-- BRIEF --
Output the entries below exactly, from the first line to the line holding "It was built", both included.

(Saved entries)

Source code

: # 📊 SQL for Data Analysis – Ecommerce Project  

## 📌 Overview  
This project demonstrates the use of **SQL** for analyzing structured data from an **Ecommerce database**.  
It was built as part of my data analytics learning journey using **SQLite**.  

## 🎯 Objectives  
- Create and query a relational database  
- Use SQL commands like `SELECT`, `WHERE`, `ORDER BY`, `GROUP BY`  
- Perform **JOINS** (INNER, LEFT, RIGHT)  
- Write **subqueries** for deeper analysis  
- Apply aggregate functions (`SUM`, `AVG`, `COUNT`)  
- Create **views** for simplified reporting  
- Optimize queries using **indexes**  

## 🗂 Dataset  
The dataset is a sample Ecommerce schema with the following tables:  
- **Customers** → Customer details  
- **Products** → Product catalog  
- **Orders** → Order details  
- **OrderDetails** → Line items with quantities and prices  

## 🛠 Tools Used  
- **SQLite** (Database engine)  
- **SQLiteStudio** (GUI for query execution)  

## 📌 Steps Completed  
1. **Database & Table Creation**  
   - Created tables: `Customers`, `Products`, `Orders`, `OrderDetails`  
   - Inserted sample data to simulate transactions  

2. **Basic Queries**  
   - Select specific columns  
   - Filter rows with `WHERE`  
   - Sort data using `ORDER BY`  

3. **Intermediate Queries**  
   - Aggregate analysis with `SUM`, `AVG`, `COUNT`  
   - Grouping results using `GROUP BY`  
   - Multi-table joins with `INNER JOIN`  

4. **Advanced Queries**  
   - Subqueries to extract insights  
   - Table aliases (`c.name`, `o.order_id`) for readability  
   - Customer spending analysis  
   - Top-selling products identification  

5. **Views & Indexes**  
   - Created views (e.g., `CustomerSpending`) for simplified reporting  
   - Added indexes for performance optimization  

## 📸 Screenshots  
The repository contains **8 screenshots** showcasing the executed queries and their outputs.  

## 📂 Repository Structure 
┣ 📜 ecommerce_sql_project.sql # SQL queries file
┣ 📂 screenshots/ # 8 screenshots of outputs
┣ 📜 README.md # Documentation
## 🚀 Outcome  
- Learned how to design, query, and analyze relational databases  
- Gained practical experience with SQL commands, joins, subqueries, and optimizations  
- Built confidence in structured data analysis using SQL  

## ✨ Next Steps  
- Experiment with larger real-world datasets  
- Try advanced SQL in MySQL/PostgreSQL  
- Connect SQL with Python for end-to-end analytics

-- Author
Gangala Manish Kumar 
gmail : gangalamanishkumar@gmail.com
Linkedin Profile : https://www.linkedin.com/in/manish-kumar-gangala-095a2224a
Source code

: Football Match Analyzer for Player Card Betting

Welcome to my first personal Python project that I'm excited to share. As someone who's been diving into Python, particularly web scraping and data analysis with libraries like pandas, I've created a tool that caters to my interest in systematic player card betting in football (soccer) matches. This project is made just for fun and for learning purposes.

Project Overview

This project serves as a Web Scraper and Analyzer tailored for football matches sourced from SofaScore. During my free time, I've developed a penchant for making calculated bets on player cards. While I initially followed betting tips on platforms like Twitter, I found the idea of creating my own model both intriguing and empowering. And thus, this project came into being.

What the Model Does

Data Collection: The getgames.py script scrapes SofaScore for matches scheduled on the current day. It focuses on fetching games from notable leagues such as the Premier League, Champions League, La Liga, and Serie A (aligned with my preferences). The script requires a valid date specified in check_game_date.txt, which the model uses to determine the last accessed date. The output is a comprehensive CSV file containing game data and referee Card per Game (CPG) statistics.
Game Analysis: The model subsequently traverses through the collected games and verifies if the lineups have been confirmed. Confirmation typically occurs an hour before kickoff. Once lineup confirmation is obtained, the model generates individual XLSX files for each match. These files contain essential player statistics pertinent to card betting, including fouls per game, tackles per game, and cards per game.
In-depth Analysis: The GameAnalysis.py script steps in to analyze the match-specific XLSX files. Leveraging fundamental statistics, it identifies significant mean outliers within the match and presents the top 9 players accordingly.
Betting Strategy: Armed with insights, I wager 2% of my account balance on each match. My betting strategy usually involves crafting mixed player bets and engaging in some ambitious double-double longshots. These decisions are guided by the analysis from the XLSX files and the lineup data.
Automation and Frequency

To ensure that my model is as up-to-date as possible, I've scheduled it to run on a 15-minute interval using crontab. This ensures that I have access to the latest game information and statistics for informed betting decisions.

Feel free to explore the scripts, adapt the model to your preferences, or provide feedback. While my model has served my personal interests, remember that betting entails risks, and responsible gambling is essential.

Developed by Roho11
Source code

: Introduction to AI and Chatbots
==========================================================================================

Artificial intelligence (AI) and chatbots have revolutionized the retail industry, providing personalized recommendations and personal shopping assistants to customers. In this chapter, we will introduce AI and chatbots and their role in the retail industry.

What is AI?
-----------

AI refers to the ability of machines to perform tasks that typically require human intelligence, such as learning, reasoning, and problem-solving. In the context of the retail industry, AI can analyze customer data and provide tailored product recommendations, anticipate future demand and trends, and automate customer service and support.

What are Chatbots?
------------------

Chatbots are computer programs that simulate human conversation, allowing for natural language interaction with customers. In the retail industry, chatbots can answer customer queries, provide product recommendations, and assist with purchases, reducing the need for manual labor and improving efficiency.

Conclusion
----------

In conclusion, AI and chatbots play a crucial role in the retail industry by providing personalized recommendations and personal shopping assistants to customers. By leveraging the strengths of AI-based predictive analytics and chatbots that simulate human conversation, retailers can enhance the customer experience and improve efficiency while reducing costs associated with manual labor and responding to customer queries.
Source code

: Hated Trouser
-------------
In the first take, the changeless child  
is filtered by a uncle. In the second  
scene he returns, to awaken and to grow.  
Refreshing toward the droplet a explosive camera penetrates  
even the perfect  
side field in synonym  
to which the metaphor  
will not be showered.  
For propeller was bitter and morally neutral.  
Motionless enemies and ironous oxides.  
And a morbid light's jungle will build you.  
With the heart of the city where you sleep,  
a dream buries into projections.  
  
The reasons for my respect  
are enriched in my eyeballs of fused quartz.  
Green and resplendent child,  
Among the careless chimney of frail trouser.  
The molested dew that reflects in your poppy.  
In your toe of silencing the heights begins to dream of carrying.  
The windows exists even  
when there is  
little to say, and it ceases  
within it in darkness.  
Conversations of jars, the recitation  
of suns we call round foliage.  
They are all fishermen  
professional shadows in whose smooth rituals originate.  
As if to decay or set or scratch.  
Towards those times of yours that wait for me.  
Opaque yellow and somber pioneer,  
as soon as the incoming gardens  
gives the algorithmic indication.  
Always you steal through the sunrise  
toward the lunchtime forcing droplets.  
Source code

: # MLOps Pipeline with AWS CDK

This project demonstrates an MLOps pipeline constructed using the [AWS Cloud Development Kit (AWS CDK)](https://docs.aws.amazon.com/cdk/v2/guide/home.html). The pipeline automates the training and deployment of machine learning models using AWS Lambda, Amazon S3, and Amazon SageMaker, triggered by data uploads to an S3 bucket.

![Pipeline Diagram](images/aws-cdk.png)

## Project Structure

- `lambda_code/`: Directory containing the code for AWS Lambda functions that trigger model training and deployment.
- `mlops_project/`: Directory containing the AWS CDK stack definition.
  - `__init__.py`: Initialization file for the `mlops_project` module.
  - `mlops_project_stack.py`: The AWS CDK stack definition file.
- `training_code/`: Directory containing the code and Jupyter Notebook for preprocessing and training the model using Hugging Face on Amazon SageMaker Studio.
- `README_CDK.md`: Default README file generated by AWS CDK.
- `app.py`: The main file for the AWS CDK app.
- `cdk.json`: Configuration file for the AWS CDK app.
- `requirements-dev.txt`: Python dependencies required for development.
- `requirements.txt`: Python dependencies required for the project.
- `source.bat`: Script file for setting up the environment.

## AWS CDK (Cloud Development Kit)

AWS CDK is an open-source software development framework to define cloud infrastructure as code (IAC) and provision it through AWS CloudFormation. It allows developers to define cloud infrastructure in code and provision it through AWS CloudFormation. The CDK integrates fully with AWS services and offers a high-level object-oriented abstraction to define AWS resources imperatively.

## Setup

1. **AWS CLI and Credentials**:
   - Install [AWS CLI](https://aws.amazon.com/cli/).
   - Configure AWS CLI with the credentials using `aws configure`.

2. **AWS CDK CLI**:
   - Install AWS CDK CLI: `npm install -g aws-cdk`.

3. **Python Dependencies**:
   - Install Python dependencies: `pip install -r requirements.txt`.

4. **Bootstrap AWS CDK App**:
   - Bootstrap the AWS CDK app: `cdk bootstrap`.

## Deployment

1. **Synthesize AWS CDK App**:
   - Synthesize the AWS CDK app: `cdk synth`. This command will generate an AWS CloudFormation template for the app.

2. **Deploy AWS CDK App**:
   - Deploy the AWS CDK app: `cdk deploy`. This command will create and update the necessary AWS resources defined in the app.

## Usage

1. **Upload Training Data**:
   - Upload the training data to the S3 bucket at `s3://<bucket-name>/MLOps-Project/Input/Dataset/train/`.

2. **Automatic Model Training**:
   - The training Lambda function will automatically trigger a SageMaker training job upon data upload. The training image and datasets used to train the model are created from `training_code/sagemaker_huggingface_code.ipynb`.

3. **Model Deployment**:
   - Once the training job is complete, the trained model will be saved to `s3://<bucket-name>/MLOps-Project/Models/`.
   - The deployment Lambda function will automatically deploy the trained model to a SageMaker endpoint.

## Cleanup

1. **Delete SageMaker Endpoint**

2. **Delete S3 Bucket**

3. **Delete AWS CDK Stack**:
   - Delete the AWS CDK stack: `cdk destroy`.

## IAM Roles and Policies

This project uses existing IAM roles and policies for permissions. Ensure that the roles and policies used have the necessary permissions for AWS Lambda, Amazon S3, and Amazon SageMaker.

-- SOLUTION TO THIS EXERCISE --
Source code

: # 📊 SQL for Data Analysis – Ecommerce Project  

## 📌 Overview  
This project demonstrates the use of **SQL** for analyzing structured data from an **Ecommerce database**.  
It was built as part of my data analytics learning journey using **SQLite**.  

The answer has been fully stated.